Work item: Repeat precisely the span of lines below that opens with the line containing "- Anthropic Claude 3.7" and closes with the line containing "- Pieter Levels'", both included.

*** Data excerpts ***

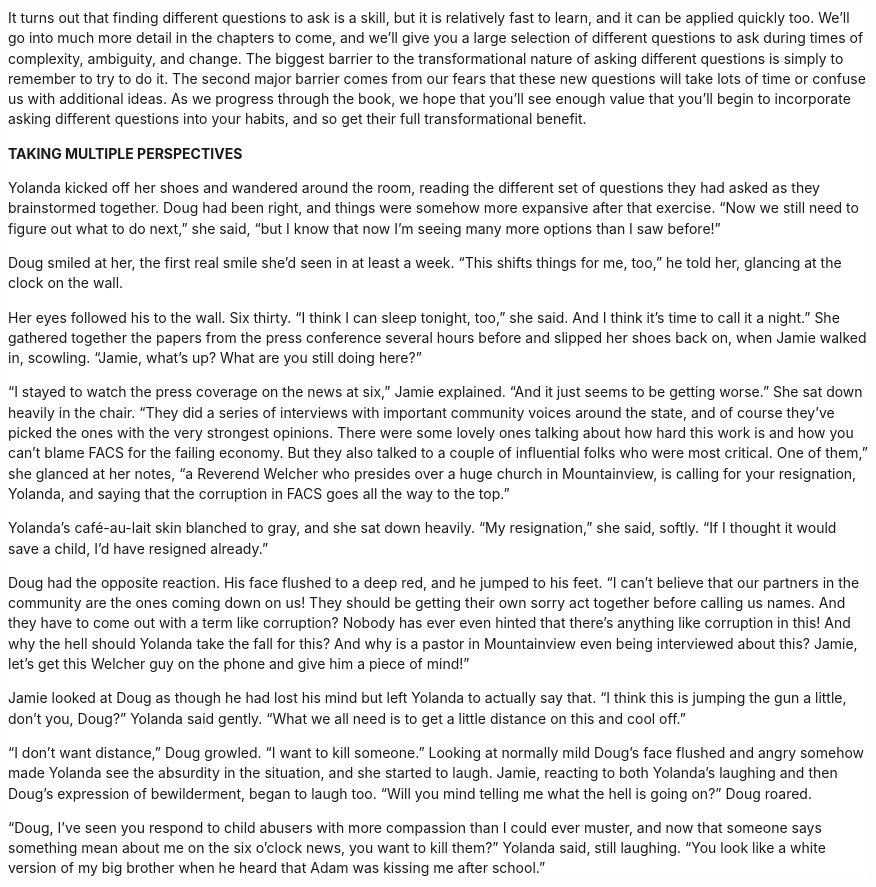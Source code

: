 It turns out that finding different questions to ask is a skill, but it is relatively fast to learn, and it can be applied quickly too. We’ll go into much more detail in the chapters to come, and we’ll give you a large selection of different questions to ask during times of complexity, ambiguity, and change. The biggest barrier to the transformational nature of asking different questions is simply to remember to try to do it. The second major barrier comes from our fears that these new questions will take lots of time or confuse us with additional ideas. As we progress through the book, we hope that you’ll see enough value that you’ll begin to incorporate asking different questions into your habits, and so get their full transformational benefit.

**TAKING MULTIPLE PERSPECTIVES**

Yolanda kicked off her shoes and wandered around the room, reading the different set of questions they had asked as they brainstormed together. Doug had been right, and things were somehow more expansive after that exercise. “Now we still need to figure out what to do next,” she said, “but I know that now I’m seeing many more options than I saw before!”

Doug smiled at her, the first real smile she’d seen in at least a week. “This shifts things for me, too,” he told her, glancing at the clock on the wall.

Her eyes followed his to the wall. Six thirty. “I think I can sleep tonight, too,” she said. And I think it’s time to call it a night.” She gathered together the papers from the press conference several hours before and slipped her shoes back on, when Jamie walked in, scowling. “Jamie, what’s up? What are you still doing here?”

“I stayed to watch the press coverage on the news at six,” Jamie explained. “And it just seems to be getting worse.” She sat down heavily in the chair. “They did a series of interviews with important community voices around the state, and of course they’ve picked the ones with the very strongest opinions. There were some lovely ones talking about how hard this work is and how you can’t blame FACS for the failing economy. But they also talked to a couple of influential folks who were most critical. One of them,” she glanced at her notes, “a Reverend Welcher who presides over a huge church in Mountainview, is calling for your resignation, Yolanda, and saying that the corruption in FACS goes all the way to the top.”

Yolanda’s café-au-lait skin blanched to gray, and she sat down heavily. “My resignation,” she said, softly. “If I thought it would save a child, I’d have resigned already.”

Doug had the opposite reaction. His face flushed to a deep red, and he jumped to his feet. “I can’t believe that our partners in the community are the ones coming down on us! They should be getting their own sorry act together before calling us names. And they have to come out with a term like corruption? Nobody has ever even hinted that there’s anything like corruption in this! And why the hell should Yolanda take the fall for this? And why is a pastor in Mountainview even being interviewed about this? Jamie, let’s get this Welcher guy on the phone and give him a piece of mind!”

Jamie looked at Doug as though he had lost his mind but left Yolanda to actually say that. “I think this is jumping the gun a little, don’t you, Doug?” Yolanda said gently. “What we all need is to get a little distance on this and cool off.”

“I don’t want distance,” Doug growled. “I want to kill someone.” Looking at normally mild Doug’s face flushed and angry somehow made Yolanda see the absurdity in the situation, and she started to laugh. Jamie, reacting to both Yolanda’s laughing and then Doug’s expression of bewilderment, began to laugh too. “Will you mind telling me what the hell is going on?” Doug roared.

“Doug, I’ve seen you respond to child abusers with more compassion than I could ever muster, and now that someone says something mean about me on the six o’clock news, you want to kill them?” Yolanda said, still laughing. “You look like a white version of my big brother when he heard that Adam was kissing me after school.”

*** End of Data excerpts ***
*** Data excerpts ***

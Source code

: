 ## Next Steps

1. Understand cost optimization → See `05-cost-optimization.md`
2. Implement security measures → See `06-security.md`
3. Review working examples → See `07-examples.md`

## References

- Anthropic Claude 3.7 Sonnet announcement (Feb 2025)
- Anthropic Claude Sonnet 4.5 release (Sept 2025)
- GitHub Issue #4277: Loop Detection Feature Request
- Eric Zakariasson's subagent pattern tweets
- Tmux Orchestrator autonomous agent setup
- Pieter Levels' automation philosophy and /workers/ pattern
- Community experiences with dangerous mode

*** End of Data excerpts ***

Solution to the exercise:
- Anthropic Claude 3.7 Sonnet announcement (Feb 2025)
- Anthropic Claude Sonnet 4.5 release (Sept 2025)
- GitHub Issue #4277: Loop Detection Feature Request
- Eric Zakariasson's subagent pattern tweets
- Tmux Orchestrator autonomous agent setup
- Pieter Levels' automation philosophy and /workers/ pattern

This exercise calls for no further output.